In the records below, find the line that contains "- **Contacts & Common Questions**" and the line that contains "- **Peer Health", then retype exactly those two lines and every line between them.

[Source records]
-- -- --

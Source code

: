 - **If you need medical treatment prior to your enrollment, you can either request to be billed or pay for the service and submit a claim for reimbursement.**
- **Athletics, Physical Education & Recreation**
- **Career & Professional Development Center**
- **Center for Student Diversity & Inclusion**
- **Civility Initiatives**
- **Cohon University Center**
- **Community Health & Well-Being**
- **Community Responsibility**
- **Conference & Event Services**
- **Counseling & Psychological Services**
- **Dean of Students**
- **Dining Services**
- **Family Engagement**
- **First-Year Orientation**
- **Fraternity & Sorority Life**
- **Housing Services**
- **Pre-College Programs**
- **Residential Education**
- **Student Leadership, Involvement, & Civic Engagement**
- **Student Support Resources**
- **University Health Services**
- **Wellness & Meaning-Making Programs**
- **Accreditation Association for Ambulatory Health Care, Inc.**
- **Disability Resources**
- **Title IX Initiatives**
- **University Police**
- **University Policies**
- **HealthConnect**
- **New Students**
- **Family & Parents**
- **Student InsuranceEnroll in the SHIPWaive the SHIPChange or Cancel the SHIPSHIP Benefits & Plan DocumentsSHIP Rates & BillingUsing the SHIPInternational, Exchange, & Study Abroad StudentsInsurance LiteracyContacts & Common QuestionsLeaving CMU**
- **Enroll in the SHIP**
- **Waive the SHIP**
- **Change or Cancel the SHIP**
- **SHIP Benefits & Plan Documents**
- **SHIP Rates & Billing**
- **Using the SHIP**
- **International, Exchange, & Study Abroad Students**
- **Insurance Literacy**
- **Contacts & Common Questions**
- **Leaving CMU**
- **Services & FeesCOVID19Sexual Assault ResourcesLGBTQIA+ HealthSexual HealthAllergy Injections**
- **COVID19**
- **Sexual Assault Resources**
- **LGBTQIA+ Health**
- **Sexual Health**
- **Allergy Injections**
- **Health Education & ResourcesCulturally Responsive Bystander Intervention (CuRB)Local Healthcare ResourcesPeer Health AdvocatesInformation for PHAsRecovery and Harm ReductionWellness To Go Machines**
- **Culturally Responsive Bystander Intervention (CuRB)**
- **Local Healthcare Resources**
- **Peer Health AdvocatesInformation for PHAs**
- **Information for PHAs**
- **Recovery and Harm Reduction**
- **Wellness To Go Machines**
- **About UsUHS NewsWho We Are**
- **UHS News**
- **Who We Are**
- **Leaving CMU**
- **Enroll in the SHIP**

-- -- --

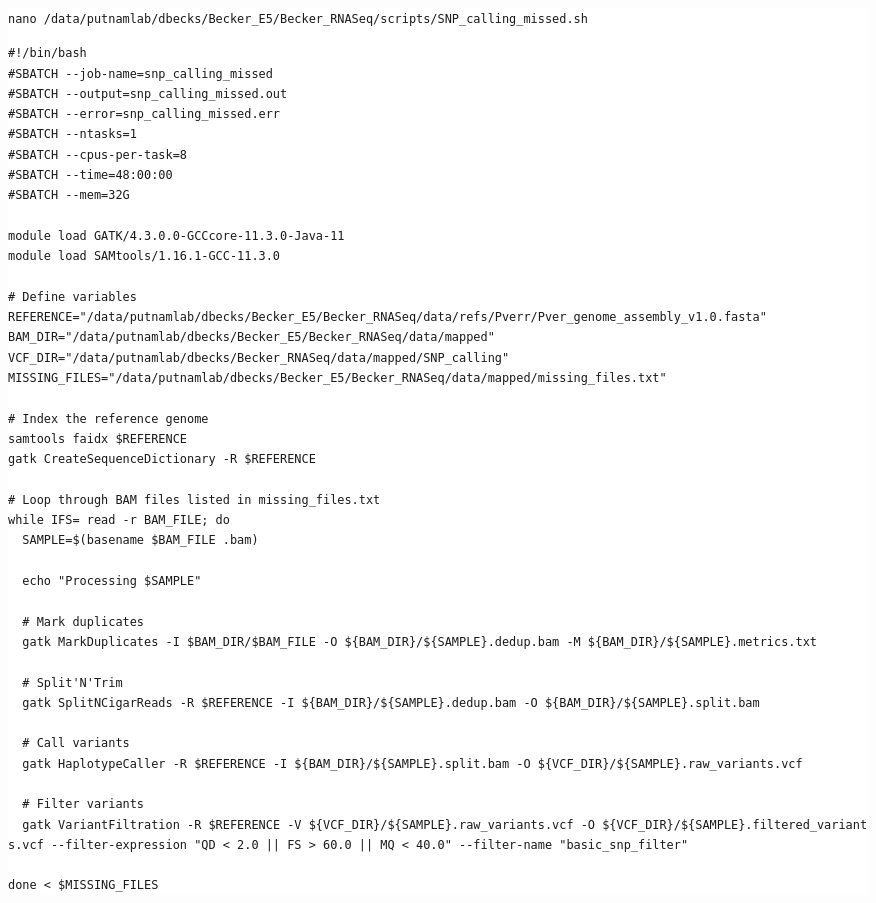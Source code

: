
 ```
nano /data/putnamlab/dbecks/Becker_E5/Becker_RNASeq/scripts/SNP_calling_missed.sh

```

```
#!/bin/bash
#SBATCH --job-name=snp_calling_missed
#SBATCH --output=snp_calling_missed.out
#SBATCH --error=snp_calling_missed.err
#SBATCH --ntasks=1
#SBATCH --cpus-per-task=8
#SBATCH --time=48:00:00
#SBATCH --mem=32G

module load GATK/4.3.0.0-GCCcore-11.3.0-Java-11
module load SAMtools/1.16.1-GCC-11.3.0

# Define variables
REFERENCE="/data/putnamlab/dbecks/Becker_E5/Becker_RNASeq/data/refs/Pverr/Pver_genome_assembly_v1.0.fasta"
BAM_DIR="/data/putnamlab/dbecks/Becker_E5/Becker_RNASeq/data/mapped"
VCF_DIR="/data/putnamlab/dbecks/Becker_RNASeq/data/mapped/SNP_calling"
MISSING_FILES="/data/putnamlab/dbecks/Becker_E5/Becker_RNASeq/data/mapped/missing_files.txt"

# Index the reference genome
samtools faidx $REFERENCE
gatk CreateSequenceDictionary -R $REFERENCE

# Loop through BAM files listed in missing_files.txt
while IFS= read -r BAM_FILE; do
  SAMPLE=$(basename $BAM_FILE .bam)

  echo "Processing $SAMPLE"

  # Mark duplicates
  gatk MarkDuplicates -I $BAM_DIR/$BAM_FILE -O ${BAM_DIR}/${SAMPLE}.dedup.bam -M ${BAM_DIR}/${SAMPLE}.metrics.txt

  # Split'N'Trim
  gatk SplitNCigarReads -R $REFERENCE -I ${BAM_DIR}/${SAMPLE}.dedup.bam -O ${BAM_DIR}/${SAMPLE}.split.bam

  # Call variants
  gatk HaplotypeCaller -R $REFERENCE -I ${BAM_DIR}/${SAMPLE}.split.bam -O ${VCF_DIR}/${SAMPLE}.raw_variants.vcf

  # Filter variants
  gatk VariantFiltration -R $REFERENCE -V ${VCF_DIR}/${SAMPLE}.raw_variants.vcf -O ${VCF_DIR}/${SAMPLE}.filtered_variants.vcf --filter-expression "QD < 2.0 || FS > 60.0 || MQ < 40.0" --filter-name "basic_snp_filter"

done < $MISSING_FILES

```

-- -- --

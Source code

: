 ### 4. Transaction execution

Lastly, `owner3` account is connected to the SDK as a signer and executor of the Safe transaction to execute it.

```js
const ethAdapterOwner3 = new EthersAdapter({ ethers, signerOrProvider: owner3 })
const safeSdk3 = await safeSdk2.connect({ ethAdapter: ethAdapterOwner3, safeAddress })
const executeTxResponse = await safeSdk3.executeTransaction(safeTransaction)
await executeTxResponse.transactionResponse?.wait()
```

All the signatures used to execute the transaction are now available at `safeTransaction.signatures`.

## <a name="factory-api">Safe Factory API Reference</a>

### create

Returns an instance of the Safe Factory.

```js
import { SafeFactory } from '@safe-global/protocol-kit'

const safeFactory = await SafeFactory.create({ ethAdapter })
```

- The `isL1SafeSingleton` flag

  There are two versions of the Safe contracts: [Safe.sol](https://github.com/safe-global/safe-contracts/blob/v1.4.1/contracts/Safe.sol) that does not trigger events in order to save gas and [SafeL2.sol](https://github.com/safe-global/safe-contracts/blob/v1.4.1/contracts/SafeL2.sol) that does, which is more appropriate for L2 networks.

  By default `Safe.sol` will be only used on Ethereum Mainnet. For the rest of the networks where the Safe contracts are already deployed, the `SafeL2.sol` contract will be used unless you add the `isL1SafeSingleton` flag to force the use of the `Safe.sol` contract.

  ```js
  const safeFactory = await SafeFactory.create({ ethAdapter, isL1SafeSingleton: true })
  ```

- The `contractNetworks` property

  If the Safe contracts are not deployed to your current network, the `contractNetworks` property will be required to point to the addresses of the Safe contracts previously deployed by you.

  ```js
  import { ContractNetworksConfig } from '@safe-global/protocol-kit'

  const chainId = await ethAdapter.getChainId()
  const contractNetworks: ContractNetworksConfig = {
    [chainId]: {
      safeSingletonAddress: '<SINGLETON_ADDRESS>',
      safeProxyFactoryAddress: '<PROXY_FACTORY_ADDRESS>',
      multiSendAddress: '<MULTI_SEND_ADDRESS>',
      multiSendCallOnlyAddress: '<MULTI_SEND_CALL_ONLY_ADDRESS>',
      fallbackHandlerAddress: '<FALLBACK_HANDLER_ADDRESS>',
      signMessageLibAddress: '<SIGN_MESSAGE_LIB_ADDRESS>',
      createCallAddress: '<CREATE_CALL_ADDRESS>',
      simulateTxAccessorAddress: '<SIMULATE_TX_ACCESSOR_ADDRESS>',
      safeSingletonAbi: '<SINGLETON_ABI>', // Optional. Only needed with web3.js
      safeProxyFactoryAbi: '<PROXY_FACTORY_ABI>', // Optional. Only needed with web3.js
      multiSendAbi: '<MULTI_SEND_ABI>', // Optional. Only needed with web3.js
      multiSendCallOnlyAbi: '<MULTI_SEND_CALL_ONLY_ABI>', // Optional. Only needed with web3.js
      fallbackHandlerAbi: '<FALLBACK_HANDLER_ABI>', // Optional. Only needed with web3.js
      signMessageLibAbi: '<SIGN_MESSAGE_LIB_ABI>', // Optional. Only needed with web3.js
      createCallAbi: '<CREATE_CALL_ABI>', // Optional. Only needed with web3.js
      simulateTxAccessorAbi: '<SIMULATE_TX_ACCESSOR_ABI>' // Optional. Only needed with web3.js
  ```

-- -- --

[Task output]
- **Contacts & Common Questions**
- **Leaving CMU**
- **Services & FeesCOVID19Sexual Assault ResourcesLGBTQIA+ HealthSexual HealthAllergy Injections**
- **COVID19**
- **Sexual Assault Resources**
- **LGBTQIA+ Health**
- **Sexual Health**
- **Allergy Injections**
- **Health Education & ResourcesCulturally Responsive Bystander Intervention (CuRB)Local Healthcare ResourcesPeer Health AdvocatesInformation for PHAsRecovery and Harm ReductionWellness To Go Machines**
- **Culturally Responsive Bystander Intervention (CuRB)**
- **Local Healthcare Resources**
- **Peer Health AdvocatesInformation for PHAs**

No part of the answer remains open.